Erdogan : un «sale membres des Frères musulmans» et un «chien» pour les manifestants

«Je dis au peuple turc que vous avez détruit vos intérêts en Libye. Votre réputation a été ternie. La réputation des turcs était bonne ici : nous avons des bâtiments et des entreprises turques, des restaurants turcs, des travailleurs turcs, mais maintenant, votre image a été détruite par Erdogan car c'est un sale membre des Frères musulmans, un sale chien et il n'a rien à voir avec notre pays», explique Ahmed, un manifestant.

Pour Mansor, un autre manifestant : «Le peuple libyen est un peuple libre. Le peuple libyen continue à suivre le chemin de la marche des martyrs. Nous, en tant qu'institution de la société civile et peuple libyen libre, sommes conscients et connaissons l'ampleur de la conspiration de que le monde mène contre nous.»

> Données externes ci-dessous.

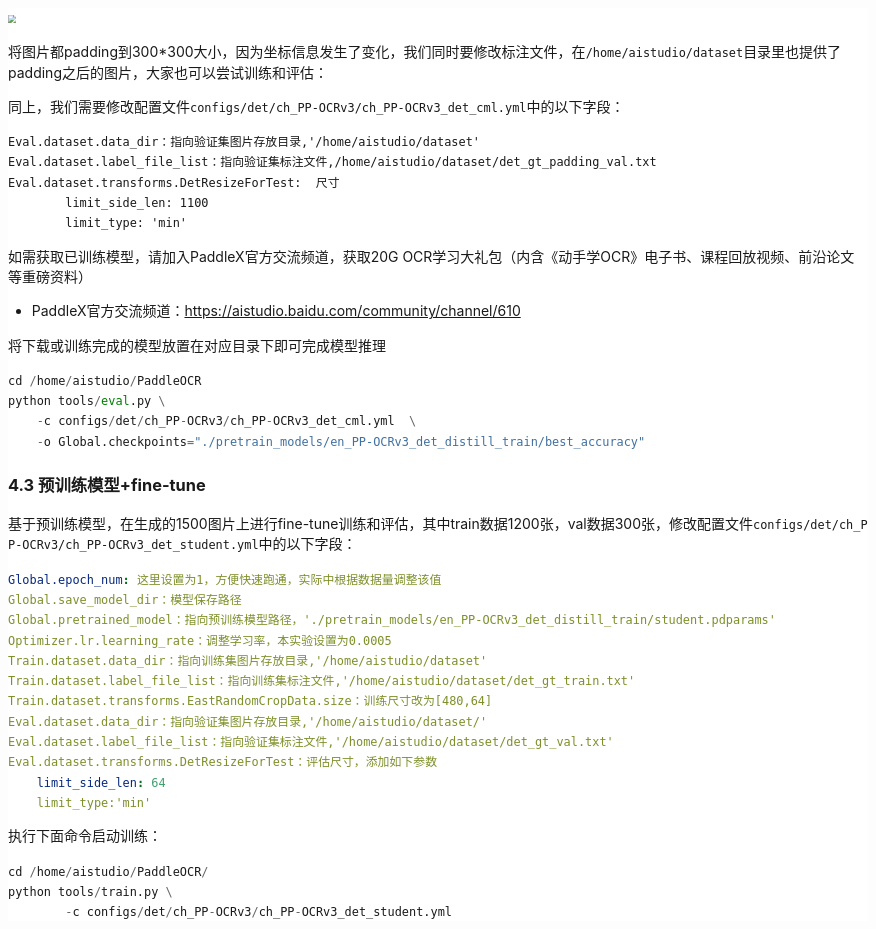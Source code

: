 <img src="../images/e61e6ba685534eda992cea30a63a9c461646040ffd0c4d208a5eebb85897dcf7-0096772.jpeg" style="zoom: 50%;" />

将图片都padding到300*300大小，因为坐标信息发生了变化，我们同时要修改标注文件，在`/home/aistudio/dataset`目录里也提供了padding之后的图片，大家也可以尝试训练和评估：

同上，我们需要修改配置文件`configs/det/ch_PP-OCRv3/ch_PP-OCRv3_det_cml.yml`中的以下字段：
```
Eval.dataset.data_dir：指向验证集图片存放目录,'/home/aistudio/dataset'
Eval.dataset.label_file_list：指向验证集标注文件,/home/aistudio/dataset/det_gt_padding_val.txt
Eval.dataset.transforms.DetResizeForTest:  尺寸
        limit_side_len: 1100
        limit_type: 'min'
```

如需获取已训练模型，请加入PaddleX官方交流频道，获取20G OCR学习大礼包（内含《动手学OCR》电子书、课程回放视频、前沿论文等重磅资料）

- PaddleX官方交流频道：https://aistudio.baidu.com/community/channel/610

将下载或训练完成的模型放置在对应目录下即可完成模型推理


```python
cd /home/aistudio/PaddleOCR
python tools/eval.py \
    -c configs/det/ch_PP-OCRv3/ch_PP-OCRv3_det_cml.yml  \
    -o Global.checkpoints="./pretrain_models/en_PP-OCRv3_det_distill_train/best_accuracy"
```

### **4.3 预训练模型+fine-tune**

基于预训练模型，在生成的1500图片上进行fine-tune训练和评估，其中train数据1200张，val数据300张，修改配置文件`configs/det/ch_PP-OCRv3/ch_PP-OCRv3_det_student.yml`中的以下字段：

```yaml
Global.epoch_num: 这里设置为1，方便快速跑通，实际中根据数据量调整该值
Global.save_model_dir：模型保存路径
Global.pretrained_model：指向预训练模型路径，'./pretrain_models/en_PP-OCRv3_det_distill_train/student.pdparams'
Optimizer.lr.learning_rate：调整学习率，本实验设置为0.0005
Train.dataset.data_dir：指向训练集图片存放目录,'/home/aistudio/dataset'
Train.dataset.label_file_list：指向训练集标注文件,'/home/aistudio/dataset/det_gt_train.txt'
Train.dataset.transforms.EastRandomCropData.size：训练尺寸改为[480,64]
Eval.dataset.data_dir：指向验证集图片存放目录,'/home/aistudio/dataset/'
Eval.dataset.label_file_list：指向验证集标注文件,'/home/aistudio/dataset/det_gt_val.txt'
Eval.dataset.transforms.DetResizeForTest：评估尺寸，添加如下参数
    limit_side_len: 64
    limit_type:'min'
```
执行下面命令启动训练：


```python
cd /home/aistudio/PaddleOCR/
python tools/train.py \
        -c configs/det/ch_PP-OCRv3/ch_PP-OCRv3_det_student.yml
```
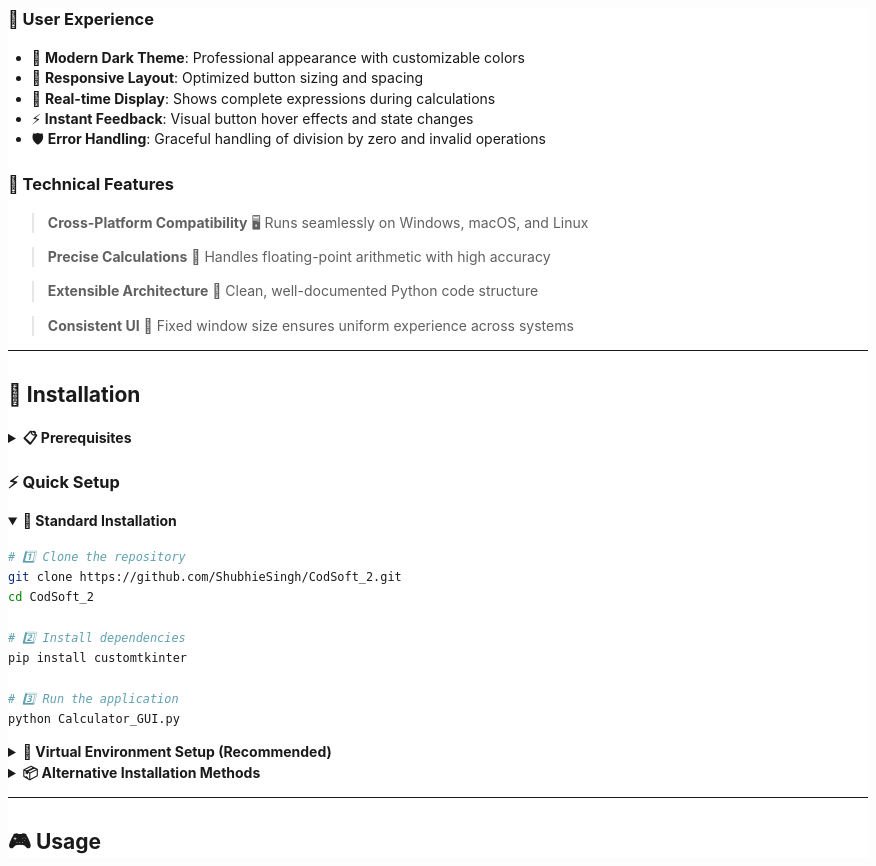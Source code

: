 ### 🎨 User Experience
- 🎨 **Modern Dark Theme**: Professional appearance with customizable colors
- 📱 **Responsive Layout**: Optimized button sizing and spacing
- 🔄 **Real-time Display**: Shows complete expressions during calculations
- ⚡ **Instant Feedback**: Visual button hover effects and state changes
- 🛡️ **Error Handling**: Graceful handling of division by zero and invalid operations

</td>
</tr>
</table>

### 🚀 Technical Features

> **Cross-Platform Compatibility** 🖥️ Runs seamlessly on Windows, macOS, and Linux

> **Precise Calculations** 🎯 Handles floating-point arithmetic with high accuracy

> **Extensible Architecture** 🔧 Clean, well-documented Python code structure

> **Consistent UI** 📏 Fixed window size ensures uniform experience across systems

---

## 🚀 Installation

<details><summary><b>📋 Prerequisites</b></summary></details>

### ⚡ Quick Setup

<details open>
<summary><b>🔧 Standard Installation</b></summary>

```bash
# 1️⃣ Clone the repository
git clone https://github.com/ShubhieSingh/CodSoft_2.git
cd CodSoft_2

# 2️⃣ Install dependencies
pip install customtkinter

# 3️⃣ Run the application
python Calculator_GUI.py
```

</details>

<details><summary><b>🐍 Virtual Environment Setup (Recommended)</b></summary></details>

<details><summary><b>📦 Alternative Installation Methods</b></summary></details>

---

## 🎮 Usage

<div align="center">
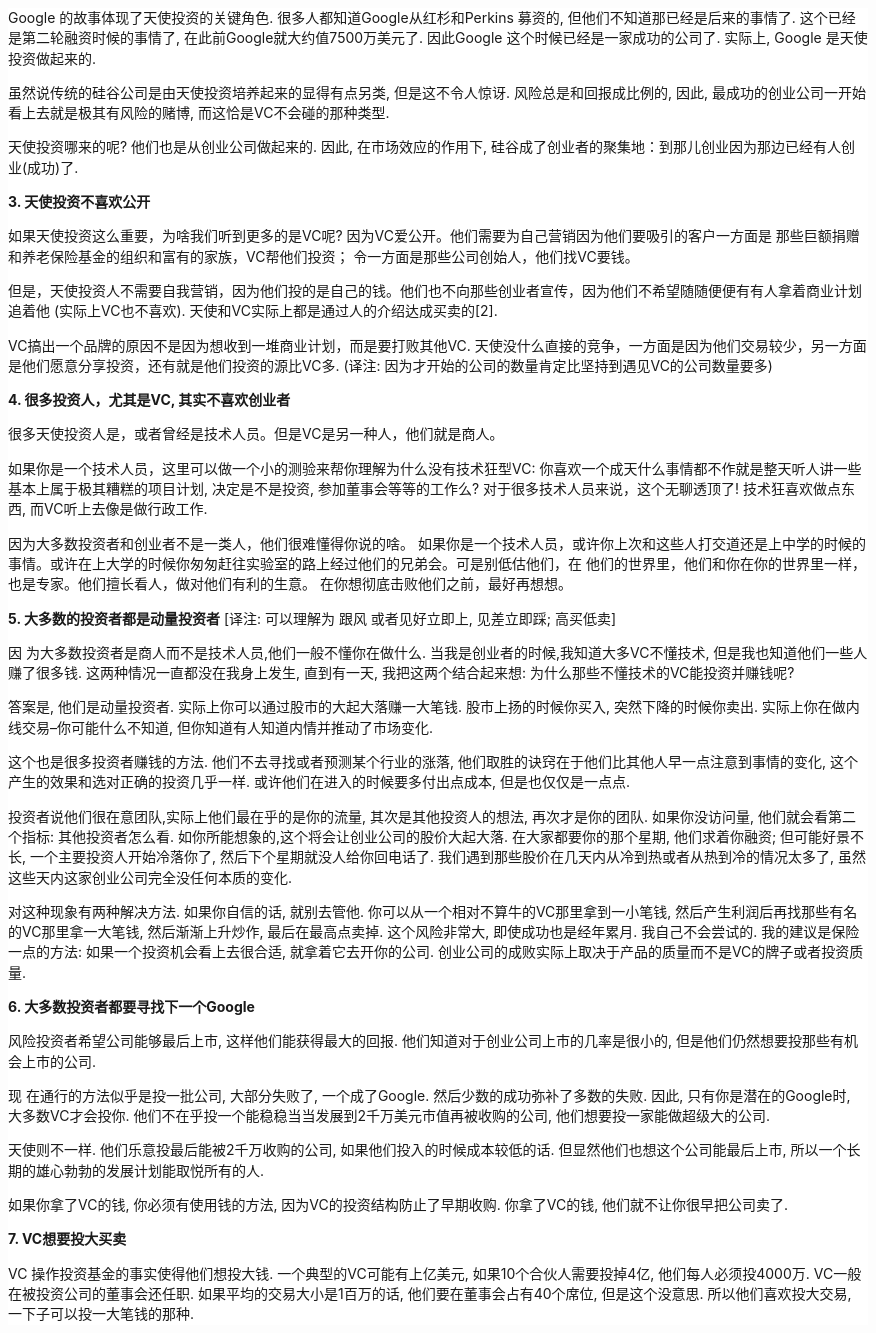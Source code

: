 Google 的故事体现了天使投资的关键角色. 很多人都知道Google从红杉和Perkins 募资的, 但他们不知道那已经是后来的事情了. 这个已经是第二轮融资时候的事情了, 在此前Google就大约值7500万美元了. 因此Google 这个时候已经是一家成功的公司了. 实际上, Google 是天使投资做起来的.

虽然说传统的硅谷公司是由天使投资培养起来的显得有点另类, 但是这不令人惊讶. 风险总是和回报成比例的, 因此, 最成功的创业公司一开始看上去就是极其有风险的赌博, 而这恰是VC不会碰的那种类型.

天使投资哪来的呢? 他们也是从创业公司做起来的. 因此, 在市场效应的作用下, 硅谷成了创业者的聚集地：到那儿创业因为那边已经有人创业(成功)了.

**3. 天使投资不喜欢公开**

如果天使投资这么重要，为啥我们听到更多的是VC呢? 因为VC爱公开。他们需要为自己营销因为他们要吸引的客户一方面是 那些巨额捐赠和养老保险基金的组织和富有的家族，VC帮他们投资； 令一方面是那些公司创始人，他们找VC要钱。

但是，天使投资人不需要自我营销，因为他们投的是自己的钱。他们也不向那些创业者宣传，因为他们不希望随随便便有有人拿着商业计划追着他 (实际上VC也不喜欢). 天使和VC实际上都是通过人的介绍达成买卖的[2].

VC搞出一个品牌的原因不是因为想收到一堆商业计划，而是要打败其他VC. 天使没什么直接的竞争，一方面是因为他们交易较少，另一方面是他们愿意分享投资，还有就是他们投资的源比VC多. (译注: 因为才开始的公司的数量肯定比坚持到遇见VC的公司数量要多)

**4. 很多投资人，尤其是VC, 其实不喜欢创业者**

很多天使投资人是，或者曾经是技术人员。但是VC是另一种人，他们就是商人。

如果你是一个技术人员，这里可以做一个小的测验来帮你理解为什么没有技术狂型VC: 你喜欢一个成天什么事情都不作就是整天听人讲一些基本上属于极其糟糕的项目计划, 决定是不是投资, 参加董事会等等的工作么? 对于很多技术人员来说，这个无聊透顶了! 技术狂喜欢做点东西, 而VC听上去像是做行政工作.

因为大多数投资者和创业者不是一类人，他们很难懂得你说的啥。 如果你是一个技术人员，或许你上次和这些人打交道还是上中学的时候的事情。或许在上大学的时候你匆匆赶往实验室的路上经过他们的兄弟会。可是别低估他们，在 他们的世界里，他们和你在你的世界里一样，也是专家。他们擅长看人，做对他们有利的生意。 在你想彻底击败他们之前，最好再想想。

**5. 大多数的投资者都是动量投资者** [译注: 可以理解为 跟风 或者见好立即上, 见差立即踩; 高买低卖]

因 为大多数投资者是商人而不是技术人员,他们一般不懂你在做什么. 当我是创业者的时候,我知道大多VC不懂技术, 但是我也知道他们一些人赚了很多钱. 这两种情况一直都没在我身上发生, 直到有一天, 我把这两个结合起来想: 为什么那些不懂技术的VC能投资并赚钱呢?

答案是, 他们是动量投资者. 实际上你可以通过股市的大起大落赚一大笔钱. 股市上扬的时候你买入, 突然下降的时候你卖出. 实际上你在做内线交易&#8211;你可能什么不知道, 但你知道有人知道内情并推动了市场变化.

这个也是很多投资者赚钱的方法. 他们不去寻找或者预测某个行业的涨落, 他们取胜的诀窍在于他们比其他人早一点注意到事情的变化, 这个产生的效果和选对正确的投资几乎一样. 或许他们在进入的时候要多付出点成本, 但是也仅仅是一点点.

投资者说他们很在意团队,实际上他们最在乎的是你的流量, 其次是其他投资人的想法, 再次才是你的团队. 如果你没访问量, 他们就会看第二个指标: 其他投资者怎么看. 如你所能想象的,这个将会让创业公司的股价大起大落. 在大家都要你的那个星期, 他们求着你融资; 但可能好景不长, 一个主要投资人开始冷落你了, 然后下个星期就没人给你回电话了. 我们遇到那些股价在几天内从冷到热或者从热到冷的情况太多了, 虽然这些天内这家创业公司完全没任何本质的变化.

对这种现象有两种解决方法. 如果你自信的话, 就别去管他. 你可以从一个相对不算牛的VC那里拿到一小笔钱, 然后产生利润后再找那些有名的VC那里拿一大笔钱, 然后渐渐上升炒作, 最后在最高点卖掉. 这个风险非常大, 即使成功也是经年累月. 我自己不会尝试的. 我的建议是保险一点的方法: 如果一个投资机会看上去很合适, 就拿着它去开你的公司. 创业公司的成败实际上取决于产品的质量而不是VC的牌子或者投资质量.

**6. 大多数投资者都要寻找下一个Google**

风险投资者希望公司能够最后上市, 这样他们能获得最大的回报. 他们知道对于创业公司上市的几率是很小的, 但是他们仍然想要投那些有机会上市的公司.

现 在通行的方法似乎是投一批公司, 大部分失败了, 一个成了Google. 然后少数的成功弥补了多数的失败. 因此, 只有你是潜在的Google时, 大多数VC才会投你. 他们不在乎投一个能稳稳当当发展到2千万美元市值再被收购的公司, 他们想要投一家能做超级大的公司.

天使则不一样. 他们乐意投最后能被2千万收购的公司, 如果他们投入的时候成本较低的话. 但显然他们也想这个公司能最后上市, 所以一个长期的雄心勃勃的发展计划能取悦所有的人.

如果你拿了VC的钱, 你必须有使用钱的方法, 因为VC的投资结构防止了早期收购. 你拿了VC的钱, 他们就不让你很早把公司卖了.

**7. VC想要投大买卖**

VC 操作投资基金的事实使得他们想投大钱. 一个典型的VC可能有上亿美元, 如果10个合伙人需要投掉4亿, 他们每人必须投4000万. VC一般在被投资公司的董事会还任职. 如果平均的交易大小是1百万的话, 他们要在董事会占有40个席位, 但是这个没意思. 所以他们喜欢投大交易, 一下子可以投一大笔钱的那种.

Mona, qui participait également à la manifestation, assure : «Nous [les libyens] sommes contre la conquête turque, contre le gouvernement de concorde nationale à Tripoli et si Dieu le veut, nous serons victorieux grâce à la vigueur de notre jeunesse.»

Discorde entre Paris et Ankara

La Libye est minée par les violences et les luttes de pouvoir depuis la chute de Mouammar Kadhafi, en 2011, consécutive à l’intervention controversée de l'OTAN. Depuis 2015, deux autorités rivales se disputent le pouvoir : le Gouvernement d'union nationale (GNA) de Fayez al-Sarraj, établi en vertu d'un accord parrainé par l'ONU et ayant son siège à Tripoli (ouest), et un pouvoir incarné par le maréchal Khalifa Haftar dans l'est.

La communauté internationale avait déjà auparavant massivement réagi face aux agressions turques. Dans un communiqué commun, Paris, Rome et Berlin avaient appelé en juin à la fin de «toutes les ingérences» d'acteurs étrangers en Libye et avaient exhorté les parties libyennes à «cesser immédiatement et sans condition les combats».

Le 29 juin, Emmanuel Macron avait accusé la Turquie d'avoir «massivement réimporté des combattants djihadistes depuis la Syrie». Pour le président français, la Turquie de Recep Tayyip Erdogan «ne respecte aucun de ses engagements de la conférence de Berlin [organisée en janvier]». Il avait déjà accusé Ankara, le 22 juin, de jouer un «jeu dangereux» en Libye, dans lequel il voyait une nouvelle démonstration de la «mort cérébrale» de l'OTAN.

Le 1er juillet, la France s'était même retirée temporairement de l'opération Sea Guardian et avait accusé la Turquie de violer l’embargo sur les armes à destination de la Libye ainsi que d'avoir visé une de ses frégates lors d'un contrôle de navires.

Ces manifestations ont eu lieu alors que le chef de la diplomatie européenne, Josep Borrell, doit se rendre en Turquie ce 6 juillet, pour «discuter des problèmes et des propositions de solutions aux questions». La France a de son côté demandé l'ouverture d'un débat sur les contentieux entre l'Union européenne et la Turquie lors de la prochaine réunion des ministres des Affaires étrangères européens le 13 juillet.